问题
I've got ETL-like scenario, in which I read data from multiple JDBC tables and files and perform some aggregations and join between sources.
In one step I must join two JDBC tables. I've tried to do something like:
val df1 = spark.read.format("jdbc")
.option("url", Database.DB_URL)
.option("user", Database.DB_USER)
.option("password", Database.DB_PASSWORD)
.option("dbtable", tableName)
.option("driver", Database.DB_DRIVER)
.option("upperBound", data.upperBound)
.option("lowerBound", data.lowerBound)
.option("numPartitions", data.numPartitions)
.option("partitionColumn", data.partitionColumn)
.load();
val df2 = spark.read.format("jdbc")
.option("url", Database.DB_URL)
.option("user", Database.DB_USER)
.option("password", Database.DB_PASSWORD)
.option("dbtable", tableName)
.option("driver", Database.DB_DRIVER)
.option("upperBound", data2.upperBound)
.option("lowerBound", data2.lowerBound)
.option("numPartitions", data2.numPartitions)
.option("partitionColumn", data2.partitionColumn)
.load();
df1.join(df2, Seq("partition_key", "id")).show();
Note that partitionColumn
in both cases is the same - "partition_key".
However, when I run such query, I can see unnecessary exchange (plan cleared for readability):
df1.join(df2, Seq("partition_key", "id")).explain(extended = true);
Project [many many fields]
+- Project [partition_key#10090L, iv_id#10091L, last_update_timestamp#10114, ... more fields]
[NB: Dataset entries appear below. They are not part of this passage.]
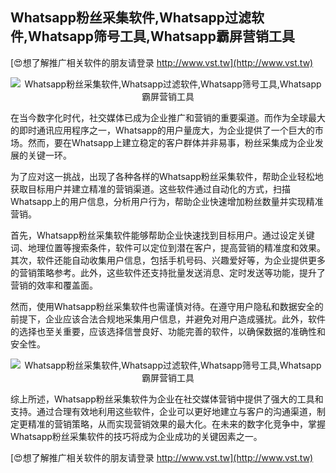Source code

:## **Whatsapp粉丝采集软件,Whatsapp过滤软件,Whatsapp筛号工具,Whatsapp霸屏营销工具**

[😍想了解推广相关软件的朋友请登录 http://www.vst.tw](http://www.vst.tw)

 <center><img src="https://vst.tw/MP4/tuiguang/png/0.png" alt="Whatsapp粉丝采集软件,Whatsapp过滤软件,Whatsapp筛号工具,Whatsapp霸屏营销工具"></center>

在当今数字化时代，社交媒体已成为企业推广和营销的重要渠道。而作为全球最大的即时通讯应用程序之一，Whatsapp的用户量庞大，为企业提供了一个巨大的市场。然而，要在Whatsapp上建立稳定的客户群体并非易事，粉丝采集成为企业发展的关键一环。

为了应对这一挑战，出现了各种各样的Whatsapp粉丝采集软件，帮助企业轻松地获取目标用户并建立精准的营销渠道。这些软件通过自动化的方式，扫描Whatsapp上的用户信息，分析用户行为，帮助企业快速增加粉丝数量并实现精准营销。

首先，Whatsapp粉丝采集软件能够帮助企业快速找到目标用户。通过设定关键词、地理位置等搜索条件，软件可以定位到潜在客户，提高营销的精准度和效果。其次，软件还能自动收集用户信息，包括手机号码、兴趣爱好等，为企业提供更多的营销策略参考。此外，这些软件还支持批量发送消息、定时发送等功能，提升了营销的效率和覆盖面。

然而，使用Whatsapp粉丝采集软件也需谨慎对待。在遵守用户隐私和数据安全的前提下，企业应该合法合规地采集用户信息，并避免对用户造成骚扰。此外，软件的选择也至关重要，应该选择信誉良好、功能完善的软件，以确保数据的准确性和安全性。

 <center><img src="https://vst.tw/MP4/tuiguang/png/7.png" alt="Whatsapp粉丝采集软件,Whatsapp过滤软件,Whatsapp筛号工具,Whatsapp霸屏营销工具"></center>

综上所述，Whatsapp粉丝采集软件为企业在社交媒体营销中提供了强大的工具和支持。通过合理有效地利用这些软件，企业可以更好地建立与客户的沟通渠道，制定更精准的营销策略，从而实现营销效果的最大化。在未来的数字化竞争中，掌握Whatsapp粉丝采集软件的技巧将成为企业成功的关键因素之一。

[😍想了解推广相关软件的朋友请登录 http://www.vst.tw](http://www.vst.tw)



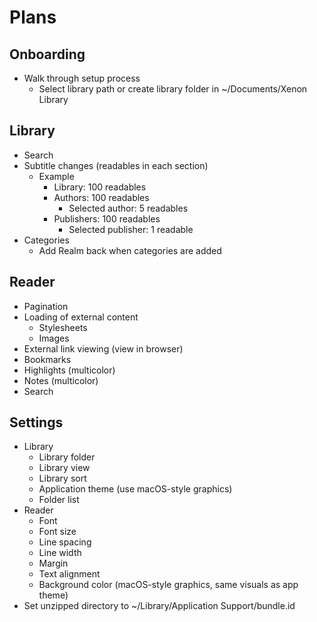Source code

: #  Plans

## Onboarding
- Walk through setup process
    - Select library path or create library folder in ~/Documents/Xenon Library

## Library
- Search
- Subtitle changes (readables in each section)
    - Example
        - Library: 100 readables
        - Authors: 100 readables
            - Selected author: 5 readables
        - Publishers: 100 readables
            - Selected publisher: 1 readable
- Categories
    - Add Realm back when categories are added

## Reader
- Pagination
- Loading of external content
    - Stylesheets
    - Images
- External link viewing (view in browser)
- Bookmarks
- Highlights (multicolor)
- Notes (multicolor)
- Search

## Settings
- Library
    - Library folder
    - Library view
    - Library sort
    - Application theme (use macOS-style graphics)
    - Folder list
- Reader
    - Font
    - Font size
    - Line spacing
    - Line width
    - Margin
    - Text alignment
    - Background color (macOS-style graphics, same visuals as app theme)
- Set unzipped directory to ~/Library/Application Support/bundle.id
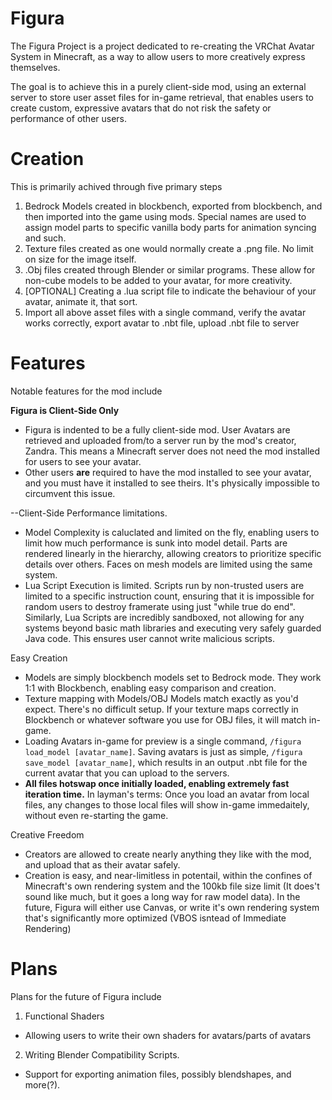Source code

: # Figura

The Figura Project is a project dedicated to re-creating the VRChat Avatar System in Minecraft, as a way to allow users to more creatively express themselves.

The goal is to achieve this in a purely client-side mod, using an external server to store user asset files for in-game retrieval, that enables users to create custom, expressive avatars that do not risk the safety or performance of other users.



# Creation

This is primarily achived through five primary steps
1. Bedrock Models created in blockbench, exported from blockbench, and then imported into the game using mods. Special names are used to assign model parts to specific vanilla body parts for animation syncing and such.
2. Texture files created as one would normally create a .png file. No limit on size for the image itself.
3. .Obj files created through Blender or similar programs. These allow for non-cube models to be added to your avatar, for more creativity.
4. [OPTIONAL] Creating a .lua script file to indicate the behaviour of your avatar, animate it, that sort.
5. Import all above asset files with a single command, verify the avatar works correctly, export avatar to .nbt file, upload .nbt file to server


# Features
Notable features for the mod include

**Figura is Client-Side Only**
  - Figura is indented to be a fully client-side mod. User Avatars are retrieved and uploaded from/to a server run by the mod's creator, Zandra. This means a Minecraft server does not need the mod installed for users to see your avatar.
  - Other users **are** required to have the mod installed to see your avatar, and you must have it installed to see theirs. It's physically impossible to circumvent this issue.

--Client-Side Performance limitations.
  - Model Complexity is caluclated and limited on the fly, enabling users to limit how much performance is sunk into model detail. Parts are rendered linearly in the hierarchy, allowing creators to prioritize specific details over others. Faces on mesh models are limited using the same system.
  - Lua Script Execution is limited. Scripts run by non-trusted users are limited to a specific instruction count, ensuring that it is impossible for random users to destroy framerate using just "while true do end". Similarly, Lua Scripts are incredibly sandboxed, not allowing for any systems beyond basic math libraries and executing very safely guarded Java code. This ensures user cannot write malicious scripts.


Easy Creation
  - Models are simply blockbench models set to Bedrock mode. They work 1:1 with Blockbench, enabling easy comparison and creation.
  - Texture mapping with Models/OBJ Models match exactly as you'd expect. There's no difficult setup. If your texture maps correctly in Blockbench or whatever software you use for OBJ files, it will match in-game.
  - Loading Avatars in-game for preview is a single command, `/figura load_model [avatar_name]`. Saving avatars is just as simple, `/figura save_model [avatar_name]`, which results in an output .nbt file for the current avatar that you can upload to the servers.
  - **All files hotswap once initially loaded, enabling extremely fast iteration time.** In layman's terms: Once you load an avatar from local files, any changes to those local files will show in-game immedaitely, without even re-starting the game.

Creative Freedom
  - Creators are allowed to create nearly anything they like with the mod, and upload that as their avatar safely.
  - Creation is easy, and near-limitless in potentail, within the confines of Minecraft's own rendering system and the 100kb file size limit (It does't sound like much, but it goes a long way for raw model data). In the future, Figura will either use Canvas, or write it's own rendering system that's significantly more optimized (VBOS isntead of Immediate Rendering)


# Plans
Plans for the future of Figura include

1. Functional Shaders
  - Allowing users to write their own shaders for avatars/parts of avatars
2. Writing Blender Compatibility Scripts.
  - Support for exporting animation files, possibly blendshapes, and more(?).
+- SortMergeJoin [partition_key#10090L, id#10091L], [partition_key#10172L, id#10179L], Inner
:- *Sort [partition_key#10090L ASC NULLS FIRST, iv_id#10091L ASC NULLS FIRST], false, 0
: +- Exchange hashpartitioning(partition_key#10090L, iv_id#10091L, 4)
: +- *Scan JDBCRelation((select mod(s.id, 23) as partition_key, s.* from tab2 s)) [numPartitions=23] [partition_key#10090L,id#10091L,last_update_timestamp#10114] PushedFilters: [*IsNotNull(PARTITION_KEY)], ReadSchema: struct<partition_key:bigint,id:bigint,last_update_timestamp:timestamp>
+- *Sort [partition_key#10172L ASC NULLS FIRST, id#10179L ASC NULLS FIRST], false, 0
+- Exchange hashpartitioning(partition_key#10172L, iv_id#10179L, 4)
+- *Project [partition_key#10172L, id#10179L ... 75 more fields]
+- *Scan JDBCRelation((select mod(s.id, 23) as partition_key, s.* from tab1 s)) [numPartitions=23] [fields] PushedFilters: [*IsNotNull(ID), *IsNotNull(PARTITION_KEY)], ReadSchema: struct<partition_key:bigint,id:bigint...
If we have already partitioned reading with numPartitions
and other options, partition count is the same, why there is a need for another Exchange? Can we somehow avoid this unnecessary shuffle? On the test data I see Sparks sends more than 150M of data during this Exchange, where production Datasets
are much bigger, so it can be serious bottleneck.
回答1:
With current implementation of the Date Source API there is no partitioning information passed upstream so even if data could be joined without a shuffle, Spark cannot use this information. Therefore your assumption that:
JdbcRelation uses RangePartitioning on reading
is just incorrect. Furthermore it looks like Spark uses the same internal code to handle range-based JDBC partitions and predicate-based JDBC partitions. While the former one could be translated to SortOrder
, the latter one might be incompatible with Spark SQL in general.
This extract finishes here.